:: PROBLEM TO SOLVE ::
Copy out every record that follows, word for word.

[Saved data entries]
Segment Open
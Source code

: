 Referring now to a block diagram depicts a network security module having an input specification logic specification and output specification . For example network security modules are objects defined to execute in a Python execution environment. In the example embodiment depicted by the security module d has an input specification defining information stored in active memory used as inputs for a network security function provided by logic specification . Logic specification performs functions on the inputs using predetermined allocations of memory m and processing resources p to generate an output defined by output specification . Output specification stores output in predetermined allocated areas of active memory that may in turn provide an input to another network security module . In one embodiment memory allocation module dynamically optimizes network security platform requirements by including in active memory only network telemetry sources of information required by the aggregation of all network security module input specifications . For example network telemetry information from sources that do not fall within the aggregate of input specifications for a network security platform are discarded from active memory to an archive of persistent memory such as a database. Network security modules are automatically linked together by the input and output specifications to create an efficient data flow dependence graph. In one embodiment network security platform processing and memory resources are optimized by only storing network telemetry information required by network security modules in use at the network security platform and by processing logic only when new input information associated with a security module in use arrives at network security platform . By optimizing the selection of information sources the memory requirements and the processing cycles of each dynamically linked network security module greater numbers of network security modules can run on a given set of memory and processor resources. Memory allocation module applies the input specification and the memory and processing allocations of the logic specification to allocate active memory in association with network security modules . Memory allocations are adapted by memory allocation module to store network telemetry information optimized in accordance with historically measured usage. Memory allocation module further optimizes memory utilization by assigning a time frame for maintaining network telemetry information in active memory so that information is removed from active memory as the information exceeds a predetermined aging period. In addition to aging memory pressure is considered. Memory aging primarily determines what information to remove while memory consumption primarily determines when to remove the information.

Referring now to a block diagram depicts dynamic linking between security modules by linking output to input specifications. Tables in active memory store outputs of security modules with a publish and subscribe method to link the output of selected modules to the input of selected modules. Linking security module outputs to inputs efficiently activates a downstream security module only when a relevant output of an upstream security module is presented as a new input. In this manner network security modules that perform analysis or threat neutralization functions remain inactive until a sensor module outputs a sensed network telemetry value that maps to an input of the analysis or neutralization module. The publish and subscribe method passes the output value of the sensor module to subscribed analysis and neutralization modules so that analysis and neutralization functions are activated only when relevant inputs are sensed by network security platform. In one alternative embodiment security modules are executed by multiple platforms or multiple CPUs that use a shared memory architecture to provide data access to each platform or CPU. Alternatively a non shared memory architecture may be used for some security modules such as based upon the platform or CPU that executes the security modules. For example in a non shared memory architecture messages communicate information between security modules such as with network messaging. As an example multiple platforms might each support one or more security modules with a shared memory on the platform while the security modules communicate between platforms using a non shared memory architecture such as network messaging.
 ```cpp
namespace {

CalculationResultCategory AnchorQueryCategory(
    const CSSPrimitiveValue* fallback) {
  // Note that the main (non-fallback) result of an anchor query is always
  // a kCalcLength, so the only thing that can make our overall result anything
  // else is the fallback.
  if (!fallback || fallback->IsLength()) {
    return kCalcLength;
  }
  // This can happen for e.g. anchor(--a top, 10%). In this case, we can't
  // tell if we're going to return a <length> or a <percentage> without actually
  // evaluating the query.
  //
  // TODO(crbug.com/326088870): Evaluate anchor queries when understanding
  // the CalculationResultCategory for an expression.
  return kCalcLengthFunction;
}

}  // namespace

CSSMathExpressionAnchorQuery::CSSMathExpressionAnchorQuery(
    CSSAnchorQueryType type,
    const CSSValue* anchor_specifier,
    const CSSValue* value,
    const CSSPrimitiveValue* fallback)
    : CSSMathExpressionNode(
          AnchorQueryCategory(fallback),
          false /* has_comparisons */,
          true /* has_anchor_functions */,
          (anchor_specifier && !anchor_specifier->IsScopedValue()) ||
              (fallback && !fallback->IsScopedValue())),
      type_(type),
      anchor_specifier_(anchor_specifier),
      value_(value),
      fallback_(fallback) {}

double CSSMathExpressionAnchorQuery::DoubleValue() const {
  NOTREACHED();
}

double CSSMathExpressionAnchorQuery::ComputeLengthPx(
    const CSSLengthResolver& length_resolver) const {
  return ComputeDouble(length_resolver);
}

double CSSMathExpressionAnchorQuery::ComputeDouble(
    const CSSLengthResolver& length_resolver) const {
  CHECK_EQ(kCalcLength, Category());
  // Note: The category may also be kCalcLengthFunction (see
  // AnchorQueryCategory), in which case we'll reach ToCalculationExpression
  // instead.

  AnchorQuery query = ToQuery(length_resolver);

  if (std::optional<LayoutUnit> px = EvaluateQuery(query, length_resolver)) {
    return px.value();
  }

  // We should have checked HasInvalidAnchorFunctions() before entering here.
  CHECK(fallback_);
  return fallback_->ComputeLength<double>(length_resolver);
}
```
Segment Closed
:: PROBLEM SOLUTION ::
Source code

: Referring now to a block diagram depicts a network security module having an input specification logic specification and output specification . For example network security modules are objects defined to execute in a Python execution environment. In the example embodiment depicted by the security module d has an input specification defining information stored in active memory used as inputs for a network security function provided by logic specification . Logic specification performs functions on the inputs using predetermined allocations of memory m and processing resources p to generate an output defined by output specification . Output specification stores output in predetermined allocated areas of active memory that may in turn provide an input to another network security module . In one embodiment memory allocation module dynamically optimizes network security platform requirements by including in active memory only network telemetry sources of information required by the aggregation of all network security module input specifications . For example network telemetry information from sources that do not fall within the aggregate of input specifications for a network security platform are discarded from active memory to an archive of persistent memory such as a database. Network security modules are automatically linked together by the input and output specifications to create an efficient data flow dependence graph. In one embodiment network security platform processing and memory resources are optimized by only storing network telemetry information required by network security modules in use at the network security platform and by processing logic only when new input information associated with a security module in use arrives at network security platform . By optimizing the selection of information sources the memory requirements and the processing cycles of each dynamically linked network security module greater numbers of network security modules can run on a given set of memory and processor resources. Memory allocation module applies the input specification and the memory and processing allocations of the logic specification to allocate active memory in association with network security modules . Memory allocations are adapted by memory allocation module to store network telemetry information optimized in accordance with historically measured usage. Memory allocation module further optimizes memory utilization by assigning a time frame for maintaining network telemetry information in active memory so that information is removed from active memory as the information exceeds a predetermined aging period. In addition to aging memory pressure is considered. Memory aging primarily determines what information to remove while memory consumption primarily determines when to remove the information.

Referring now to a block diagram depicts dynamic linking between security modules by linking output to input specifications. Tables in active memory store outputs of security modules with a publish and subscribe method to link the output of selected modules to the input of selected modules. Linking security module outputs to inputs efficiently activates a downstream security module only when a relevant output of an upstream security module is presented as a new input. In this manner network security modules that perform analysis or threat neutralization functions remain inactive until a sensor module outputs a sensed network telemetry value that maps to an input of the analysis or neutralization module. The publish and subscribe method passes the output value of the sensor module to subscribed analysis and neutralization modules so that analysis and neutralization functions are activated only when relevant inputs are sensed by network security platform. In one alternative embodiment security modules are executed by multiple platforms or multiple CPUs that use a shared memory architecture to provide data access to each platform or CPU. Alternatively a non shared memory architecture may be used for some security modules such as based upon the platform or CPU that executes the security modules. For example in a non shared memory architecture messages communicate information between security modules such as with network messaging. As an example multiple platforms might each support one or more security modules with a shared memory on the platform while the security modules communicate between platforms using a non shared memory architecture such as network messaging.
 ```cpp
namespace {

CalculationResultCategory AnchorQueryCategory(
    const CSSPrimitiveValue* fallback) {
  // Note that the main (non-fallback) result of an anchor query is always
  // a kCalcLength, so the only thing that can make our overall result anything
  // else is the fallback.
  if (!fallback || fallback->IsLength()) {
    return kCalcLength;
  }
  // This can happen for e.g. anchor(--a top, 10%). In this case, we can't
  // tell if we're going to return a <length> or a <percentage> without actually
  // evaluating the query.
  //
  // TODO(crbug.com/326088870): Evaluate anchor queries when understanding
  // the CalculationResultCategory for an expression.
  return kCalcLengthFunction;
}

}  // namespace

CSSMathExpressionAnchorQuery::CSSMathExpressionAnchorQuery(
    CSSAnchorQueryType type,
    const CSSValue* anchor_specifier,
    const CSSValue* value,
    const CSSPrimitiveValue* fallback)
    : CSSMathExpressionNode(
          AnchorQueryCategory(fallback),
          false /* has_comparisons */,
          true /* has_anchor_functions */,
          (anchor_specifier && !anchor_specifier->IsScopedValue()) ||
              (fallback && !fallback->IsScopedValue())),
      type_(type),
      anchor_specifier_(anchor_specifier),
      value_(value),
      fallback_(fallback) {}

double CSSMathExpressionAnchorQuery::DoubleValue() const {
  NOTREACHED();
}

double CSSMathExpressionAnchorQuery::ComputeLengthPx(
    const CSSLengthResolver& length_resolver) const {
  return ComputeDouble(length_resolver);
}

double CSSMathExpressionAnchorQuery::ComputeDouble(
    const CSSLengthResolver& length_resolver) const {
  CHECK_EQ(kCalcLength, Category());
  // Note: The category may also be kCalcLengthFunction (see
  // AnchorQueryCategory), in which case we'll reach ToCalculationExpression
  // instead.

  AnchorQuery query = ToQuery(length_resolver);

  if (std::optional<LayoutUnit> px = EvaluateQuery(query, length_resolver)) {
    return px.value();
  }

  // We should have checked HasInvalidAnchorFunctions() before entering here.
  CHECK(fallback_);
  return fallback_->ComputeLength<double>(length_resolver);
}
```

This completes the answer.